Locate every line in the material below that has the word "frac". Copy each of those lines.

====

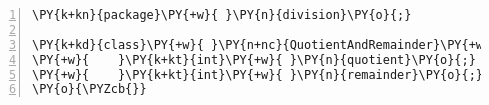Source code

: \begin{Verbatim}[commandchars=\\\{\},numbers=left,firstnumber=1,stepnumber=1,frame=single,fontsize=\small]
\PY{k+kn}{package}\PY{+w}{ }\PY{n}{division}\PY{o}{;}

\PY{k+kd}{class}\PY{+w}{ }\PY{n+nc}{QuotientAndRemainder}\PY{+w}{ }\PY{o}{\PYZob{}}
\PY{+w}{    }\PY{k+kt}{int}\PY{+w}{ }\PY{n}{quotient}\PY{o}{;}
\PY{+w}{    }\PY{k+kt}{int}\PY{+w}{ }\PY{n}{remainder}\PY{o}{;}
\PY{o}{\PYZcb{}}
\end{Verbatim}
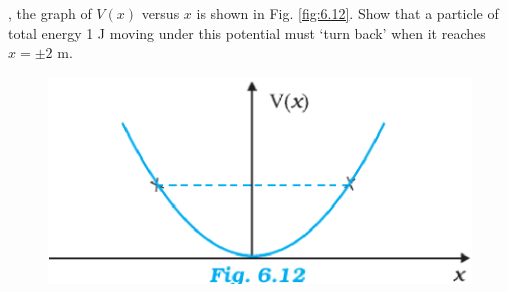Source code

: \begin{enumerate}[label=\arabic*.,ref=\thesubsection.\theenumi]
,
the graph of $V(x)$ versus $x$ is shown in Fig. \ref{fig:6.12}. Show that a particle of total energy 1 J moving under this potential must ‘turn back’ when it reaches $x = \pm 2$ m.
\begin{figure}[!ht]
\centering
\includegraphics[width=\columnwidth]{./figs/11-1/6/6.12.eps}
\caption{}
\label{fig:6.10}
\end{figure}

\end{enumerate}
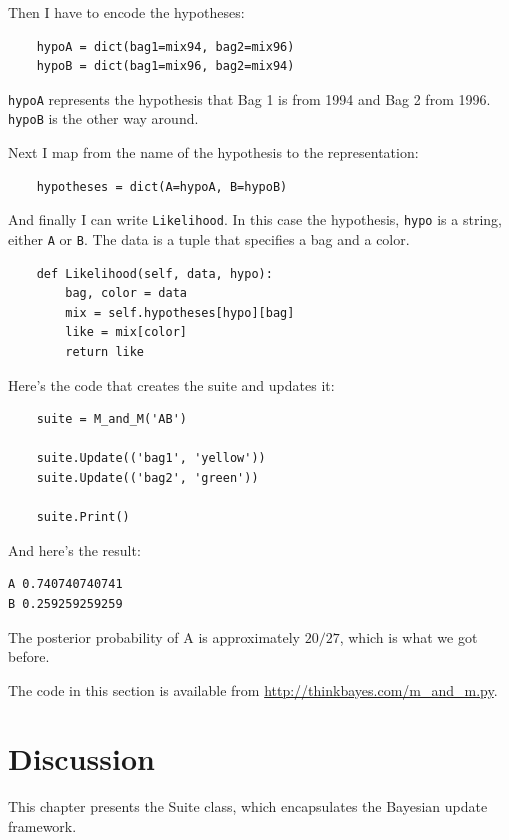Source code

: \documentclass[12pt]{book}
\begin{document}
Then I have to encode the hypotheses:

\begin{verbatim}
    hypoA = dict(bag1=mix94, bag2=mix96)
    hypoB = dict(bag1=mix96, bag2=mix94)
\end{verbatim}

\verb"hypoA" represents the hypothesis that Bag 1 is from
1994 and Bag 2 from 1996.  \verb"hypoB" is the other way
around.

Next I map from the name of the hypothesis to the representation:

\begin{verbatim}
    hypotheses = dict(A=hypoA, B=hypoB)
\end{verbatim}

And finally I can write \verb"Likelihood".  In this case
the hypothesis, \verb"hypo" is a string, either \verb"A" or \verb"B".
The data is a tuple that specifies a bag
and a color.

\begin{verbatim}
    def Likelihood(self, data, hypo):
        bag, color = data
        mix = self.hypotheses[hypo][bag]
        like = mix[color]
        return like
\end{verbatim}

Here's the code that creates the suite and updates it:

\begin{verbatim}
    suite = M_and_M('AB')

    suite.Update(('bag1', 'yellow'))
    suite.Update(('bag2', 'green'))

    suite.Print()
\end{verbatim}

And here's the result:

\begin{verbatim}
A 0.740740740741
B 0.259259259259
\end{verbatim}

The posterior probability of A is approximately $20/27$, which
is what we got before.

The code in this section is available from
\url{http://thinkbayes.com/m_and_m.py}.


\section{Discussion}

This chapter presents the Suite class, which encapsulates the 
Bayesian update framework.
\end{document}
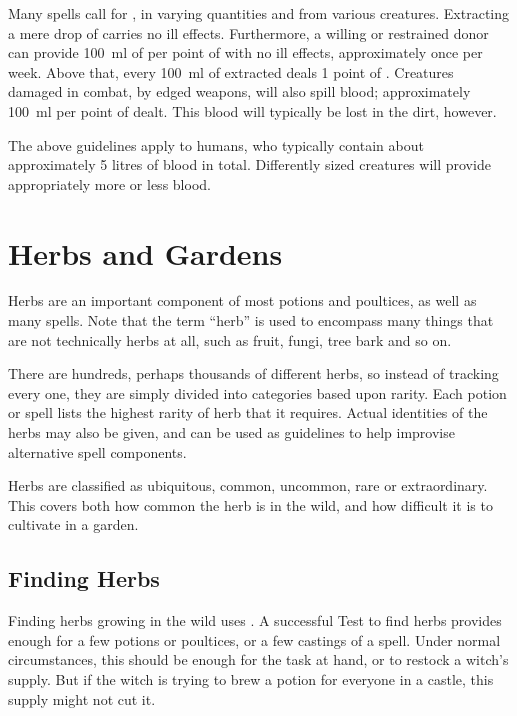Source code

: Many spells call for , in varying quantities and from various creatures.
Extracting a mere drop of  carries no ill effects.
Furthermore, a willing or restrained donor can provide \SI{100}{\milli\litre} of  per point of  with no ill effects, approximately once per week.
Above that, every \SI{100}{\milli\litre} of  extracted deals 1 point of {\damage}.
Creatures damaged in combat, by edged weapons, will also spill blood; approximately \SI{100}{\milli\litre} per point of {\damage} dealt.
This blood will typically be lost in the dirt, however.

The above guidelines apply to humans, who typically contain about approximately 5 litres of blood in total.
Differently sized creatures will provide appropriately more or less blood.


\section{Herbs and Gardens}

Herbs are an important component of most potions and poultices, as well as many spells.
Note that the term ``herb'' is used to encompass many things that are not technically herbs at all, such as fruit, fungi, tree bark and so on.

There are hundreds, perhaps thousands of different herbs, so instead of tracking every one, they are simply divided into categories based upon rarity.
Each potion or spell lists the highest rarity of herb that it requires.
Actual identities of the herbs may also be given, and can be used as guidelines to help improvise alternative spell components.

Herbs are classified as ubiquitous, common, uncommon, rare or extraordinary.
This covers both how common the herb is in the wild, and how difficult it is to cultivate in a garden.

\subsection{Finding Herbs}

Finding herbs growing in the wild uses .
A successful Test to find herbs provides enough for a few potions or poultices, or a few castings of a spell.
Under normal circumstances, this should be enough for the task at hand, or to restock a witch's supply.
But if the witch is trying to brew a potion for everyone in a castle, this supply might not cut it.

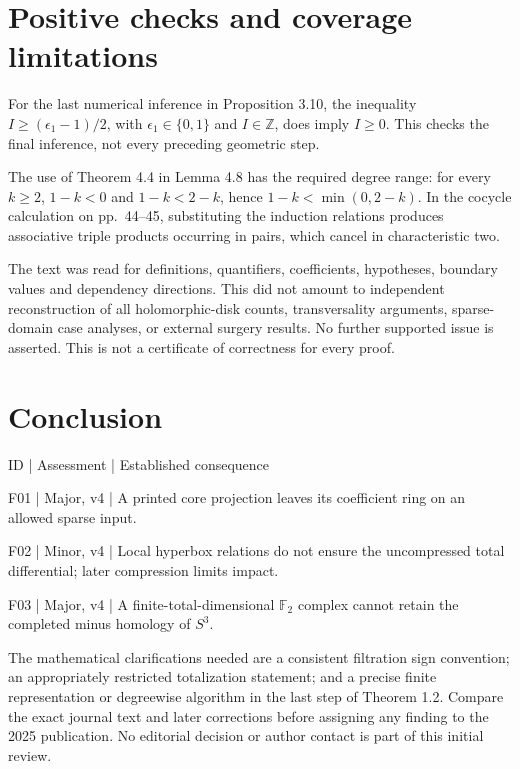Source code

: \documentclass[10pt]{article}
\begin{document}
\section*{Positive checks and coverage limitations}
For the last numerical inference in Proposition 3.10, the inequality \(I\geq(\epsilon_1-1)/2\), with \(\epsilon_1\in\{0,1\}\) and \(I\in\mathbb Z\), does imply \(I\geq0\). This checks the final inference, not every preceding geometric step.\par
The use of Theorem 4.4 in Lemma 4.8 has the required degree range: for every \(k\geq2\), \(1-k<0\) and \(1-k<2-k\), hence \(1-k<\min(0,2-k)\). In the cocycle calculation on pp. 44–45, substituting the induction relations produces associative triple products occurring in pairs, which cancel in characteristic two.\par
The text was read for definitions, quantifiers, coefficients, hypotheses, boundary values and dependency directions. This did not amount to independent reconstruction of all holomorphic-disk counts, transversality arguments, sparse-domain case analyses, or external surgery results. No further supported issue is asserted. This is not a certificate of correctness for every proof.\par
\section*{Conclusion}
ID | Assessment | Established consequence\par
F01 | Major, v4 | A printed core projection leaves its coefficient ring on an allowed sparse input.\par
F02 | Minor, v4 | Local hyperbox relations do not ensure the uncompressed total differential; later compression limits impact.\par
F03 | Major, v4 | A finite-total-dimensional \(\mathbb F_2\) complex cannot retain the completed minus homology of \(S^3\).\par
The mathematical clarifications needed are a consistent filtration sign convention; an appropriately restricted totalization statement; and a precise finite representation or degreewise algorithm in the last step of Theorem 1.2. Compare the exact journal text and later corrections before assigning any finding to the 2025 publication. No editorial decision or author contact is part of this initial review.\par
\end{document}
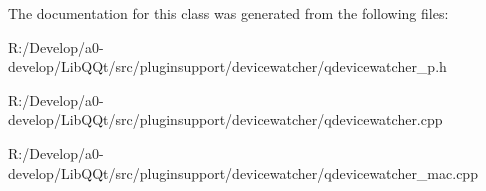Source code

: The documentation for this class was generated from the following files\+:\begin{DoxyCompactItemize}
\item 
R\+:/\+Develop/a0-\/develop/\+Lib\+Q\+Qt/src/pluginsupport/devicewatcher/qdevicewatcher\+\_\+p.\+h\item 
R\+:/\+Develop/a0-\/develop/\+Lib\+Q\+Qt/src/pluginsupport/devicewatcher/qdevicewatcher.\+cpp\item 
R\+:/\+Develop/a0-\/develop/\+Lib\+Q\+Qt/src/pluginsupport/devicewatcher/qdevicewatcher\+\_\+mac.\+cpp\end{DoxyCompactItemize}
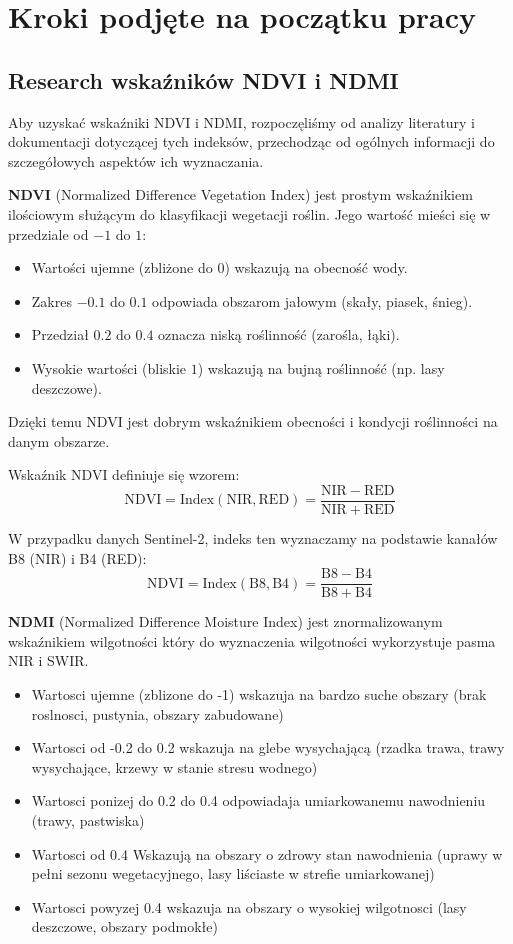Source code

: \documentclass[12pt,a4paper]{article}
\begin{document}
\newpage

\section{Kroki podjęte na początku pracy}

\subsection{Research wskaźników NDVI i NDMI}

Aby uzyskać wskaźniki NDVI i NDMI, rozpoczęliśmy od analizy literatury i dokumentacji dotyczącej tych indeksów, przechodząc od ogólnych informacji do szczegółowych aspektów ich wyznaczania.

\textbf{NDVI} (Normalized Difference Vegetation Index) \cite{ndvi_docs} jest prostym wskaźnikiem ilościowym służącym do klasyfikacji wegetacji roślin. Jego wartość mieści się w przedziale od $-1$ do $1$:
\begin{itemize}
    \item Wartości ujemne (zbliżone do $0$) wskazują na obecność wody.
    \item Zakres $-0.1$ do $0.1$ odpowiada obszarom jałowym (skały, piasek, śnieg).
    \item Przedział $0.2$ do $0.4$ oznacza niską roślinność (zarośla, łąki).
    \item Wysokie wartości (bliskie $1$) wskazują na bujną roślinność (np. lasy deszczowe).
\end{itemize}

Dzięki temu NDVI jest dobrym wskaźnikiem obecności i kondycji roślinności na danym obszarze.

Wskaźnik NDVI definiuje się wzorem:
\[
\mathrm{NDVI} = \mathrm{Index}(\mathrm{NIR}, \mathrm{RED}) = \frac{\mathrm{NIR} - \mathrm{RED}}{\mathrm{NIR} + \mathrm{RED}}
\]

W przypadku danych Sentinel-2, indeks ten wyznaczamy na podstawie kanałów B8 (NIR) i B4 (RED):
\[
\mathrm{NDVI} = \mathrm{Index}(\mathrm{B8}, \mathrm{B4}) = \frac{\mathrm{B8} - \mathrm{B4}}{\mathrm{B8} + \mathrm{B4}}
\]

\textbf{NDMI} (Normalized Difference Moisture Index) \cite{ndmi_docs} jest znormalizowanym wskaźnikiem wilgotności który do wyznaczenia wilgotności wykorzystuje pasma NIR i SWIR.
\begin{itemize}
    \item Wartosci ujemne (zblizone do -1) wskazuja na bardzo suche obszary (brak roslnosci, pustynia, obszary zabudowane)
    \item Wartosci od -0.2 do 0.2 wskazuja na glebe wysychającą (rzadka trawa, trawy wysychające, krzewy w stanie stresu wodnego)
    \item Wartosci ponizej do 0.2 do 0.4 odpowiadaja umiarkowanemu nawodnieniu (trawy, pastwiska)
    \item Wartosci od 0.4  Wskazują na obszary o zdrowy stan nawodnienia (uprawy w pełni sezonu wegetacyjnego, lasy liściaste w strefie umiarkowanej) 
    \item Wartosci powyzej 0.4 wskazuja na obszary o wysokiej wilgotnosci (lasy deszczowe, obszary podmokłe)
\end{itemize}
\end{document}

====

(ANSWER SPACE)
\mathrm{NDVI} = \mathrm{Index}(\mathrm{NIR}, \mathrm{RED}) = \frac{\mathrm{NIR} - \mathrm{RED}}{\mathrm{NIR} + \mathrm{RED}}
\mathrm{NDVI} = \mathrm{Index}(\mathrm{B8}, \mathrm{B4}) = \frac{\mathrm{B8} - \mathrm{B4}}{\mathrm{B8} + \mathrm{B4}}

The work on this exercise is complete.